E mentre non senza difficoltà tecniche (vedi mail capricciosa messa a disposizione dal Comune), sono tantissime le domande dei buoni spesa (un brodino riscaldato), da parte di chi non sa più come andare avanti e come “campare la famiglia”, la lunga e forzata clausura e restrizioni ordinate dal Governo per combattere e limitare la diffusione del Covid-19, a Crotone la situazione economica peggiora di giorno in giorno.

Una bomba sociale ad orologeria che molto probabilmente è già esplosa, nonostante e fortunatamente la stupenda e attiva macchina della solidarietà è già in moto da un po’, non riuscendo però a soddisfare la grande e spesso silenziosa richiesta di aiuto.

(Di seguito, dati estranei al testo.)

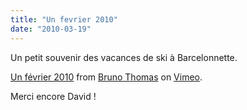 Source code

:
 ```yaml
---
title: "Un fevrier 2010"
date: "2010-03-19"
---
```


Un petit souvenir des vacances de ski à Barcelonnette.

[Un février 2010](http://vimeo.com/10254376) from [Bruno Thomas](http://vimeo.com/user2957287) on [Vimeo](http://vimeo.com).

Merci encore David !
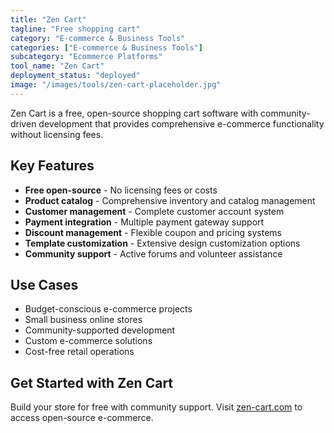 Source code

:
```yaml
---
title: "Zen Cart"
tagline: "Free shopping cart"
category: "E-commerce & Business Tools"
categories: ["E-commerce & Business Tools"]
subcategory: "Ecommerce Platforms"
tool_name: "Zen Cart"
deployment_status: "deployed"
image: "/images/tools/zen-cart-placeholder.jpg"
---
```

Zen Cart is a free, open-source shopping cart software with community-driven development that provides comprehensive e-commerce functionality without licensing fees.

## Key Features

- **Free open-source** - No licensing fees or costs
- **Product catalog** - Comprehensive inventory and catalog management
- **Customer management** - Complete customer account system
- **Payment integration** - Multiple payment gateway support
- **Discount management** - Flexible coupon and pricing systems
- **Template customization** - Extensive design customization options
- **Community support** - Active forums and volunteer assistance

## Use Cases

- Budget-conscious e-commerce projects
- Small business online stores
- Community-supported development
- Custom e-commerce solutions
- Cost-free retail operations

## Get Started with Zen Cart

Build your store for free with community support. Visit [zen-cart.com](https://www.zen-cart.com) to access open-source e-commerce. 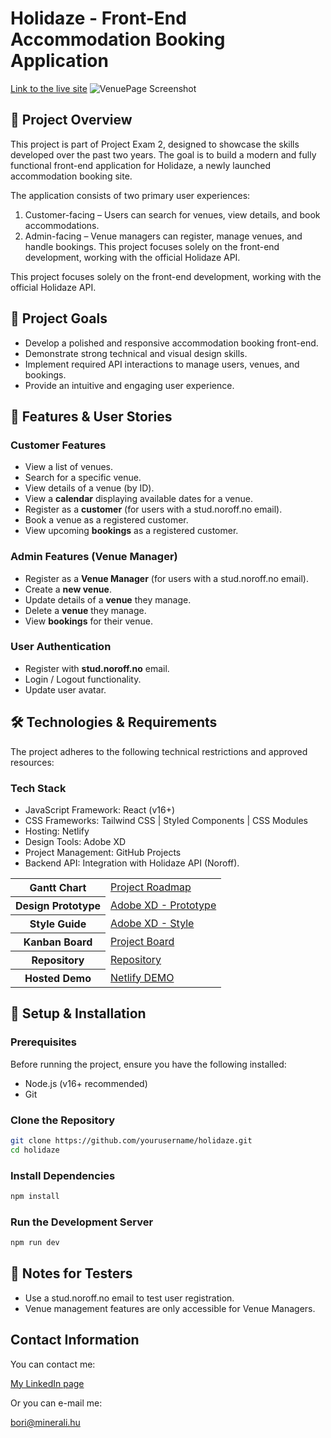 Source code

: # Holidaze - Front-End Accommodation Booking Application
<a href="https://holidaze-rentopia.netlify.app">Link to the live site</a>
![VenuePage Screenshot](https://github.com/user-attachments/assets/1c68d025-3708-4bb6-943b-0e6c3098d7c6)

## :pushpin: Project Overview
This project is part of Project Exam 2, designed to showcase the skills developed over the past two years. The goal is to build a modern and fully functional front-end application for Holidaze, a newly launched accommodation booking site.

The application consists of two primary user experiences:

1. Customer-facing – Users can search for venues, view details, and book accommodations.
2. Admin-facing – Venue managers can register, manage venues, and handle bookings.
This project focuses solely on the front-end development, working with the official Holidaze API.

This project focuses solely on the front-end development, working with the official Holidaze API.

## :dart: Project Goals
- Develop a polished and responsive accommodation booking front-end.
- Demonstrate strong technical and visual design skills.
- Implement required API interactions to manage users, venues, and bookings.
- Provide an intuitive and engaging user experience.

## :book:  Features & User Stories
### Customer Features
- View a list of venues.
- Search for a specific venue.
- View details of a venue (by ID).
- View a **calendar** displaying available dates for a venue.
- Register as a **customer** (for users with a stud.noroff.no email).
- Book a venue as a registered customer.
- View upcoming **bookings** as a registered customer.

### Admin Features (Venue Manager)
- Register as a **Venue Manager** (for users with a stud.noroff.no email).
- Create a **new venue**.
- Update details of a **venue** they manage.
- Delete a **venue** they manage.
- View **bookings** for their venue.

### User Authentication
- Register with **stud.noroff.no** email.
- Login / Logout functionality.
- Update user avatar.

## :hammer_and_wrench: Technologies & Requirements
The project adheres to the following technical restrictions and approved resources:

### Tech Stack
- JavaScript Framework: React (v16+)
- CSS Frameworks: Tailwind CSS | Styled Components | CSS Modules
- Hosting: Netlify
- Design Tools: Adobe XD 
- Project Management: GitHub Projects
- Backend API: Integration with Holidaze API (Noroff).

<table>
  <tbody>
    <tr>
      <th>Gantt Chart</th>
      <td><a href="">Project Roadmap</a></td>
    </tr>
    <tr>
      <th>Design Prototype</th>
      <td><a href="">Adobe XD - Prototype</a></td>
    </tr>
    <tr>
      <th>Style Guide</th>
      <td><a href="">Adobe XD - Style</a></td>
    </tr>
    <tr>
      <th>Kanban Board</th>
      <td><a href="">Project Board</a></td>
    </tr>
    <tr>
      <th>Repository</th>
      <td><a href="">Repository</a></td>
    </tr>
      <tr>
      <th>Hosted Demo</th>
      <td><a href="">Netlify DEMO</a></td>
    </tr>
  </tbody>
</table>

## :rocket: Setup & Installation
### Prerequisites
Before running the project, ensure you have the following installed:
- Node.js (v16+ recommended)
- Git
### Clone the Repository
```sh
git clone https://github.com/yourusername/holidaze.git
cd holidaze
```
### Install Dependencies
```sh
npm install
```
### Run the Development Server
```sh
npm run dev
```
## :pushpin: Notes for Testers
- Use a stud.noroff.no email to test user registration.
- Venue management features are only accessible for Venue Managers.

## Contact Information
You can contact me:

<a href="https://www.linkedin.com/in/bori-kokeny-7070008a/">My LinkedIn page</a>

Or you can e-mail me:

bori@minerali.hu




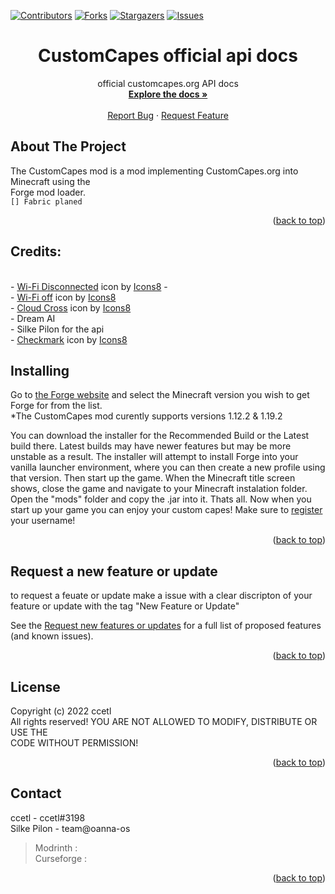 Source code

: <div id="top"></div>



<!-- PROJECT SHIELDS -->
[![Contributors][contributors-shield]][contributors-url]
[![Forks][forks-shield]][forks-url]
[![Stargazers][stars-shield]][stars-url]
[![Issues][issues-shield]][issues-url]



<!-- PROJECT LOGO -->
<h1 align="center">CustomCapes official api docs</h1>

  <p align="center">
   official customcapes.org API docs
    <br />
    <a href="https://customcapes.org/"><strong>Explore the docs »</strong></a>
    <br />
    <br />
    <a href="https://github.com/ccetl/CustomCapesForge/issues">Report Bug</a>
    ·
    <a href="https://github.com/ccetl/CustomCapesForge/issues">Request Feature</a>
  </p>
</div>

<!-- ABOUT THE PROJECT -->
## About The Project

The CustomCapes mod is a mod implementing CustomCapes.org into Minecraft using the <br>
Forge mod loader. <br>
````[] Fabric planed````

<p align="right">(<a href="#top">back to top</a>)</p>







<!-- GETTING STARTED -->
## Credits:

<br>
- <a target="_blank" href="https://icons8.com/icon/97911/wi-fi-disconnected">Wi-Fi Disconnected</a> icon by <a target="_blank" href="https://icons8.com">Icons8</a>
-<br>
- <a target="_blank" href="https://icons8.com/icon/Myn8d0X7OhS3/wi-fi-off">Wi-Fi off</a> icon by <a target="_blank" href="https://icons8.com">Icons8</a>
<br>
- <a target="_blank" href="https://icons8.com/icon/41406/cloud-cross">Cloud Cross</a> icon by <a target="_blank" href="https://icons8.com">Icons8</a>
<br>
- Dream AI 
<br>
- Silke Pilon for the api 
<br>
- <a target="_blank" href="https://icons8.com/icon/15478/checkmark">Checkmark</a> icon by <a target="_blank" href="https://icons8.com">Icons8</a>






<!-- Installing -->
## Installing



Go to [the Forge website](https://files.minecraftforge.net/net/minecraftforge/forge/) and select the Minecraft version you wish to get Forge for from the list. <br>
*The CustomCapes mod curently supports versions 1.12.2 & 1.19.2

You can download the installer for the Recommended Build or the Latest build there. Latest builds may have newer features but may be more unstable as a result. The installer will attempt to install Forge into your vanilla launcher environment, where you can then create a new profile using that version. Then start up the game. When the Minecraft title screen shows, close the game and navigate to your Minecraft instalation folder. Open the "mods" folder and copy the .jar into it. Thats all. Now when you start up your game you can enjoy your custom capes! Make sure to [register](https://customcapes.org/signup) your username!

<p align="right">(<a href="#top">back to top</a>)

## Request a new feature or update

to request a feuate or update make a issue with a clear discripton of your feature or update with the tag "New Feature or Update"

See the [Request new features or updates](https://github.com/ccetl/CustomCapesForgeissues) for a full list of proposed features (and known issues).

<p align="right">(<a href="#top">back to top</a>)


<!-- LICENSE -->
## License

Copyright (c) 2022 ccetl <br>
All rights reserved! YOU ARE NOT ALLOWED TO MODIFY, DISTRIBUTE OR USE THE <br>
CODE WITHOUT PERMISSION! <br>

<p align="right">(<a href="#top">back to top</a>)

<!-- CONTACT -->
## Contact

ccetl - ccetl#3198<br>
Silke Pilon - team@oanna-os

>Modrinth    : <br>
> Curseforge :

<p align="right">(<a href="#top">back to top</a>)</p>

<!-- MARKDOWN LINKS & IMAGES -->
<!-- https://www.markdownguide.org/basic-syntax/#reference-style-links -->
[contributors-shield]: https://img.shields.io/github/contributors/ccetl/CustomCapesForge.svg?style=for-the-badge
[contributors-url]: https://github.com/ccetl/CustomCapesForge/graphs/contributors
[forks-shield]: https://img.shields.io/github/forks/ccetl/CustomCapesForge.svg?style=for-the-badge
[forks-url]: https://github.com/ccetl/CustomCapesForge/network/members
[stars-shield]: https://img.shields.io/github/stars/ccetl/CustomCapesForge.svg?style=for-the-badge
[stars-url]: https://github.com/ccetl/CustomCapesForge/stargazers
[issues-shield]: https://img.shields.io/github/issues/ccetl/CustomCapesForge.svg?style=for-the-badge
[issues-url]: https://github.com/ccetl/CustomCapesForge/issues
[license-shield]: https://img.shields.io/github/license/ccetl/CustomCapesForge.svg?style=for-the-badge
[license-url]: https://github.com/ccetl/CustomCapesForge/blob/master/LICENSE.md
[product-screenshot]: images/screenshot.png
<div id="top"></div>
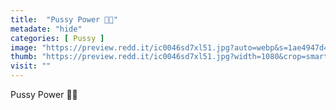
 ```yaml
---
title:  "Pussy Power 👑🐱"
metadate: "hide"
categories: [ Pussy ]
image: "https://preview.redd.it/ic0046sd7xl51.jpg?auto=webp&s=1ae4947d44baa2b58da4d8dd3aff13f2c3262538"
thumb: "https://preview.redd.it/ic0046sd7xl51.jpg?width=1080&crop=smart&auto=webp&s=07aa4409e672d873935d178c1ce3a41bc0ce085a"
visit: ""
---
```

Pussy Power 👑🐱
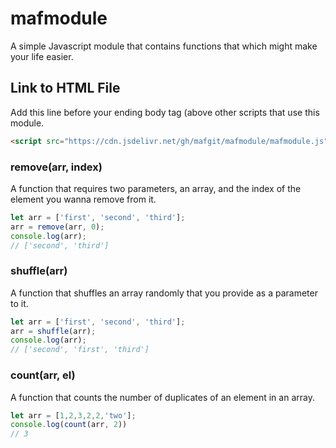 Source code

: # mafmodule
A simple Javascript module that contains functions that which might make your life easier.

## Link to HTML File
Add this line before your ending body tag (above other scripts that use this module.
```html
<script src="https://cdn.jsdelivr.net/gh/mafgit/mafmodule/mafmodule.js"></script>
```

### remove(arr, index)
A function that requires two parameters, an array, and the index of the element you wanna remove from it.

```javascript
let arr = ['first', 'second', 'third'];
arr = remove(arr, 0);
console.log(arr);
// ['second', 'third']
```

### shuffle(arr)
A function that shuffles an array randomly that you provide as a parameter to it.

```javascript
let arr = ['first', 'second', 'third'];
arr = shuffle(arr);
console.log(arr);
// ['second', 'first', 'third']
```

### count(arr, el)
A function that counts the number of duplicates of an element in an array.

```javascript
let arr = [1,2,3,2,2,'two'];
console.log(count(arr, 2))
// 3
```
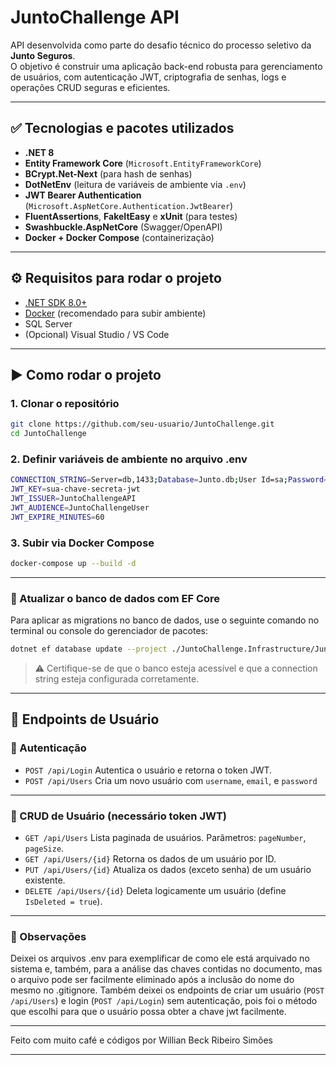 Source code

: # JuntoChallenge API

API desenvolvida como parte do desafio técnico do processo seletivo da **Junto Seguros**.  
O objetivo é construir uma aplicação back-end robusta para gerenciamento de usuários, com autenticação JWT, criptografia de senhas, logs e operações CRUD seguras e eficientes.

---

## ✅ Tecnologias e pacotes utilizados

- **.NET 8**
- **Entity Framework Core** (`Microsoft.EntityFrameworkCore`)
- **BCrypt.Net-Next** (para hash de senhas)
- **DotNetEnv** (leitura de variáveis de ambiente via `.env`)
- **JWT Bearer Authentication** (`Microsoft.AspNetCore.Authentication.JwtBearer`)
- **FluentAssertions**, **FakeItEasy** e **xUnit** (para testes)
- **Swashbuckle.AspNetCore** (Swagger/OpenAPI)
- **Docker + Docker Compose** (containerização)

---

## ⚙️ Requisitos para rodar o projeto

- [.NET SDK 8.0+](https://dotnet.microsoft.com/en-us/download/dotnet/8.0)
- [Docker](https://www.docker.com/) (recomendado para subir ambiente)
- SQL Server
- (Opcional) Visual Studio / VS Code

---

## ▶️ Como rodar o projeto
### 1. Clonar o repositório
```bash
git clone https://github.com/seu-usuario/JuntoChallenge.git
cd JuntoChallenge
```

### 2. Definir variáveis de ambiente no arquivo .env

```bash
CONNECTION_STRING=Server=db,1433;Database=Junto.db;User Id=sa;Password=SuaSenha@123;Encrypt=False;TrustServerCertificate=True;
JWT_KEY=sua-chave-secreta-jwt
JWT_ISSUER=JuntoChallengeAPI
JWT_AUDIENCE=JuntoChallengeUser
JWT_EXPIRE_MINUTES=60
```
### 3. Subir via Docker Compose
```bash
docker-compose up --build -d
```
---
### 🔄 Atualizar o banco de dados com EF Core

Para aplicar as migrations no banco de dados, use o seguinte comando no terminal ou console do gerenciador de pacotes:
```bash
dotnet ef database update --project ./JuntoChallenge.Infrastructure/JuntoChallenge.Infrastructure.csproj --startup-project ./JuntoChallenge.API/JuntoChallenge.API.csproj
```
>⚠️ Certifique-se de que o banco esteja acessível e que a connection string esteja configurada corretamente.

---

## 📌 Endpoints de Usuário
### 🔐 Autenticação
- `POST /api/Login`
  Autentica o usuário e retorna o token JWT.
- `POST /api/Users`
  Cria um novo usuário com `username`, `email`, e `password`

---

### 👤 CRUD de Usuário (necessário token JWT)
- `GET /api/Users`
  Lista paginada de usuários. Parâmetros: `pageNumber`, `pageSize`.
- `GET /api/Users/{id}`
  Retorna os dados de um usuário por ID.
- `PUT /api/Users/{id}`
  Atualiza os dados (exceto senha) de um usuário existente.
- `DELETE /api/Users/{id}`
  Deleta logicamente um usuário (define `IsDeleted = true`).

---

### 📝 Observações
Deixei os arquivos .env para exemplificar de como ele está arquivado no sistema e, também, para a análise das chaves contidas no documento, 
mas o arquivo pode ser facilmente eliminado após a inclusão do nome do mesmo no .gitignore.
Também deixei os endpoints de criar um usuário (`POST /api/Users`) e login (`POST /api/Login`) sem autenticação, pois foi o método que escolhi para que o usuário possa obter a chave jwt facilmente.

---

Feito com muito café e códigos por Willian Beck Ribeiro Simões

---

C’è gente che non lavora più, e non ci riferiamo soltanto a chi ha un posto in una attività momentaneamente chiusa, ma anche e soprattutto a chi scendeva di casa per arrangiare la giornata, e che oggi purtroppo è già al limite: l’affitto, le bollette, la spesa, e neanche un euro in tasca.

E se siamo arrivati a dover rimpiangere la precarietà, e leggere di una famiglia che non può più permettersi neanche una bombola per poter cucinare un piatto di pasta, vuol dire che la nostra già provata città è ormai alla canna del gas…

E pensare che in tempi in cui siamo in ostaggio di un terribile nemico invisibile, c’è chi si lamenta perché è “rinchiuso” fra quattro mura dorate, e qualche imbecille che esce ogni giorno di casa, convinto di riprendersi un po’ d’aria e di libertà, ma ignaro forse di respirare anche il virus…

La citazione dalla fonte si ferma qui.